Go to the line containing "- Players in" in the records below and print it and every following line exactly, on through the line containing "- **Game Theory**: The", then stop.

Stored data:
------------------------------------------------

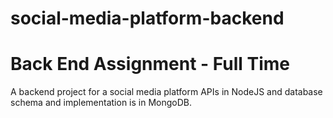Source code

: # social-media-platform-backend
# Back End Assignment - Full Time
A backend project for a social media platform APIs in NodeJS and database schema and implementation is in MongoDB.
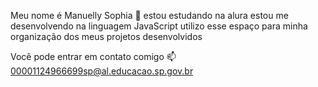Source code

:Meu nome é Manuelly Sophia 💙
estou estudando na alura
estou me desenvolvendo na linguagem JavaScript
utilizo esse espaço para minha organização dos meus projetos desenvolvidos

Você pode entrar em contato comigo 📫
00001124966699sp@al.educacao.sp.gov.br

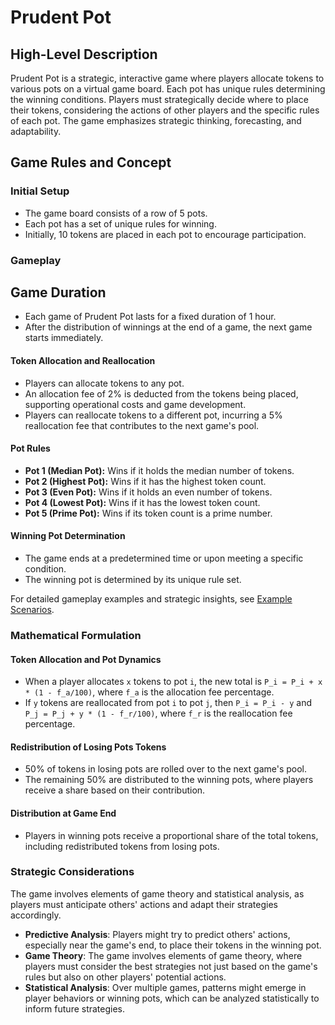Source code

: # Prudent Pot

## High-Level Description

Prudent Pot is a strategic, interactive game where players allocate tokens to various pots on a virtual game board. Each pot has unique rules determining the winning conditions. Players must strategically decide where to place their tokens, considering the actions of other players and the specific rules of each pot. The game emphasizes strategic thinking, forecasting, and adaptability.

## Game Rules and Concept

### Initial Setup

- The game board consists of a row of 5 pots.
- Each pot has a set of unique rules for winning.
- Initially, 10 tokens are placed in each pot to encourage participation.

### Gameplay

## Game Duration

- Each game of Prudent Pot lasts for a fixed duration of 1 hour.
- After the distribution of winnings at the end of a game, the next game starts immediately.

#### Token Allocation and Reallocation

- Players can allocate tokens to any pot.
- An allocation fee of 2% is deducted from the tokens being placed, supporting operational costs and game development.
- Players can reallocate tokens to a different pot, incurring a 5% reallocation fee that contributes to the next game's pool.

#### Pot Rules

- **Pot 1 (Median Pot):** Wins if it holds the median number of tokens.
- **Pot 2 (Highest Pot):** Wins if it has the highest token count.
- **Pot 3 (Even Pot):** Wins if it holds an even number of tokens.
- **Pot 4 (Lowest Pot):** Wins if it has the lowest token count.
- **Pot 5 (Prime Pot):** Wins if its token count is a prime number.

#### Winning Pot Determination

- The game ends at a predetermined time or upon meeting a specific condition.
- The winning pot is determined by its unique rule set.

For detailed gameplay examples and strategic insights, see [Example Scenarios](./ExampleScenarios.md).

### Mathematical Formulation

#### Token Allocation and Pot Dynamics

- When a player allocates `x` tokens to pot `i`, the new total is `P_i = P_i + x * (1 - f_a/100)`, where `f_a` is the allocation fee percentage.
- If `y` tokens are reallocated from pot `i` to pot `j`, then `P_i = P_i - y` and `P_j = P_j + y * (1 - f_r/100)`, where `f_r` is the reallocation fee percentage.

#### Redistribution of Losing Pots Tokens

- 50% of tokens in losing pots are rolled over to the next game's pool.
- The remaining 50% are distributed to the winning pots, where players receive a share based on their contribution.

#### Distribution at Game End

- Players in winning pots receive a proportional share of the total tokens, including redistributed tokens from losing pots.

### Strategic Considerations

The game involves elements of game theory and statistical analysis, as players must anticipate others' actions and adapt their strategies accordingly.

- **Predictive Analysis**: Players might try to predict others' actions, especially near the game's end, to place their tokens in the winning pot.
- **Game Theory**: The game involves elements of game theory, where players must consider the best strategies not just based on the game's rules but also on other players' potential actions.
- **Statistical Analysis**: Over multiple games, patterns might emerge in player behaviors or winning pots, which can be analyzed statistically to inform future strategies.
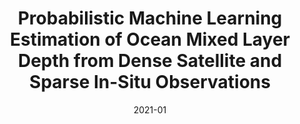 ---
title: "Probabilistic Machine Learning Estimation of Ocean Mixed Layer Depth from Dense Satellite and Sparse In-Situ Observations"
collection: talks
type: "Talk"
permalink: /talks/mld_ams_2021
venue: "101st American Meteorological Society Annual Meeting"
date: 2021-01
location: "Virtual"
---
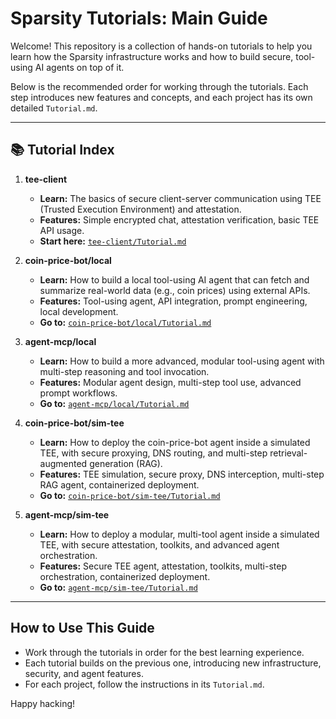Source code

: # Sparsity Tutorials: Main Guide

Welcome! This repository is a collection of hands-on tutorials to help you learn how the Sparsity infrastructure works and how to build secure, tool-using AI agents on top of it.

Below is the recommended order for working through the tutorials. Each step introduces new features and concepts, and each project has its own detailed `Tutorial.md`.

---

## 📚 Tutorial Index

1. **tee-client**
   - **Learn:** The basics of secure client-server communication using TEE (Trusted Execution Environment) and attestation.
   - **Features:** Simple encrypted chat, attestation verification, basic TEE API usage.
   - **Start here:** [`tee-client/Tutorial.md`](tee-client/Tutorial.md)

2. **coin-price-bot/local**
   - **Learn:** How to build a local tool-using AI agent that can fetch and summarize real-world data (e.g., coin prices) using external APIs.
   - **Features:** Tool-using agent, API integration, prompt engineering, local development.
   - **Go to:** [`coin-price-bot/local/Tutorial.md`](coin-price-bot/local/Tutorial.md)

3. **agent-mcp/local**
   - **Learn:** How to build a more advanced, modular tool-using agent with multi-step reasoning and tool invocation.
   - **Features:** Modular agent design, multi-step tool use, advanced prompt workflows.
   - **Go to:** [`agent-mcp/local/Tutorial.md`](agent-mcp/local/Tutorial.md)

4. **coin-price-bot/sim-tee**
   - **Learn:** How to deploy the coin-price-bot agent inside a simulated TEE, with secure proxying, DNS routing, and multi-step retrieval-augmented generation (RAG).
   - **Features:** TEE simulation, secure proxy, DNS interception, multi-step RAG agent, containerized deployment.
   - **Go to:** [`coin-price-bot/sim-tee/Tutorial.md`](coin-price-bot/sim-tee/Tutorial.md)

5. **agent-mcp/sim-tee**
   - **Learn:** How to deploy a modular, multi-tool agent inside a simulated TEE, with secure attestation, toolkits, and advanced agent orchestration.
   - **Features:** Secure TEE agent, attestation, toolkits, multi-step orchestration, containerized deployment.
   - **Go to:** [`agent-mcp/sim-tee/Tutorial.md`](agent-mcp/sim-tee/Tutorial.md)

---

## How to Use This Guide
- Work through the tutorials in order for the best learning experience.
- Each tutorial builds on the previous one, introducing new infrastructure, security, and agent features.
- For each project, follow the instructions in its `Tutorial.md`.

Happy hacking!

------------------------------------------------

Result below —
- Players in winning pots receive a proportional share of the total tokens, including redistributed tokens from losing pots.

### Strategic Considerations

The game involves elements of game theory and statistical analysis, as players must anticipate others' actions and adapt their strategies accordingly.

- **Predictive Analysis**: Players might try to predict others' actions, especially near the game's end, to place their tokens in the winning pot.
- **Game Theory**: The game involves elements of game theory, where players must consider the best strategies not just based on the game's rules but also on other players' potential actions.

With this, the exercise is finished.